• **Task statement**
Starting at the line that contains "Con $N\uparrow$ y" and ending at the line that contains "Para $X\ll1$, $tanh(X)\approx", the lines below are to be given again exactly, with nothing added.

• **Records for this task**
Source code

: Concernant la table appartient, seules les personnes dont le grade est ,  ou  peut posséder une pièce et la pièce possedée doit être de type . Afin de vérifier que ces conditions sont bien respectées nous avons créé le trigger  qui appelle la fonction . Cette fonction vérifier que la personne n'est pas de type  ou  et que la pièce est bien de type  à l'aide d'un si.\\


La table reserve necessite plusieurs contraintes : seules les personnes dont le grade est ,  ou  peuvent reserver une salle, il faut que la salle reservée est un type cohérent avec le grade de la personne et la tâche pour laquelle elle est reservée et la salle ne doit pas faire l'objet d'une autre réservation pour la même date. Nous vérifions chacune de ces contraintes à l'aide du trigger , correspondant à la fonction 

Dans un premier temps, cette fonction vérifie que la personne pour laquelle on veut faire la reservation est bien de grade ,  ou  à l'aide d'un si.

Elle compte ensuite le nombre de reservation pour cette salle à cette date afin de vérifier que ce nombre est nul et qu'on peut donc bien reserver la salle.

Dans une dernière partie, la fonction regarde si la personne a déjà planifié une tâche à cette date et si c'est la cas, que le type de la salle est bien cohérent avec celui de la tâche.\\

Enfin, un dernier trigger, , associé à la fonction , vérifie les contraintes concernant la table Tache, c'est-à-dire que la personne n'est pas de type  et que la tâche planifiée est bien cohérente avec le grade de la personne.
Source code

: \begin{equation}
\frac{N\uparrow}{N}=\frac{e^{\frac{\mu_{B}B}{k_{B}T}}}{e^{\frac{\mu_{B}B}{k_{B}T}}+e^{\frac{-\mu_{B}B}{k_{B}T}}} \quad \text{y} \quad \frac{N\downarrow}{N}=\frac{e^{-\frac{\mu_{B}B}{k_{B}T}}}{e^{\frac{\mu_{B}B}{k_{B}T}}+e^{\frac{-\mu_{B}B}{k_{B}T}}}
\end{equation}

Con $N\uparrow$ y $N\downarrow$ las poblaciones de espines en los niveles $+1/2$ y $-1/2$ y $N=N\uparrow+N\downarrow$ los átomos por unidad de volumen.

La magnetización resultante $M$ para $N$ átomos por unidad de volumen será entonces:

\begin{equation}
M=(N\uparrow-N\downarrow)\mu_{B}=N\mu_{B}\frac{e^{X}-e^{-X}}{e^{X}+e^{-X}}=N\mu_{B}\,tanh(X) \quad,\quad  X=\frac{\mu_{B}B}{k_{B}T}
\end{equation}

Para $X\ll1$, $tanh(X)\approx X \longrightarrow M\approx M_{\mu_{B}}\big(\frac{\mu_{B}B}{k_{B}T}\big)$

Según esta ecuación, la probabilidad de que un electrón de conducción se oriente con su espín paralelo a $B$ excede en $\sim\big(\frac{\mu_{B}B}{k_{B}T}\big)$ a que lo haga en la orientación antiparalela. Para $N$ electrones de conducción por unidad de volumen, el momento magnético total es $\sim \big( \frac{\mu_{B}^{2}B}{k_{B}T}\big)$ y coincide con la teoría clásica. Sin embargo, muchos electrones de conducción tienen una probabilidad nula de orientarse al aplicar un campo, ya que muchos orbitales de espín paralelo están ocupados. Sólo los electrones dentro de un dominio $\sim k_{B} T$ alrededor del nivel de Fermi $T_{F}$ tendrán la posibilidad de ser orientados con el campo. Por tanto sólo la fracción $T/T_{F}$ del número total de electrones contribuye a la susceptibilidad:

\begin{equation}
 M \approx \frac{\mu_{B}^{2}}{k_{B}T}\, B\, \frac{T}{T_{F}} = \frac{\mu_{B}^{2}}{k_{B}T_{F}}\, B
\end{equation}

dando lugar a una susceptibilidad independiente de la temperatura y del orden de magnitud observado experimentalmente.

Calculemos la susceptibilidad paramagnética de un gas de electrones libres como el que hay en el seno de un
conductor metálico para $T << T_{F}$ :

• **Exercise solution**
Con $N\uparrow$ y $N\downarrow$ las poblaciones de espines en los niveles $+1/2$ y $-1/2$ y $N=N\uparrow+N\downarrow$ los átomos por unidad de volumen.

La magnetización resultante $M$ para $N$ átomos por unidad de volumen será entonces:

\begin{equation}
M=(N\uparrow-N\downarrow)\mu_{B}=N\mu_{B}\frac{e^{X}-e^{-X}}{e^{X}+e^{-X}}=N\mu_{B}\,tanh(X) \quad,\quad  X=\frac{\mu_{B}B}{k_{B}T}
\end{equation}

Para $X\ll1$, $tanh(X)\approx X \longrightarrow M\approx M_{\mu_{B}}\big(\frac{\mu_{B}B}{k_{B}T}\big)$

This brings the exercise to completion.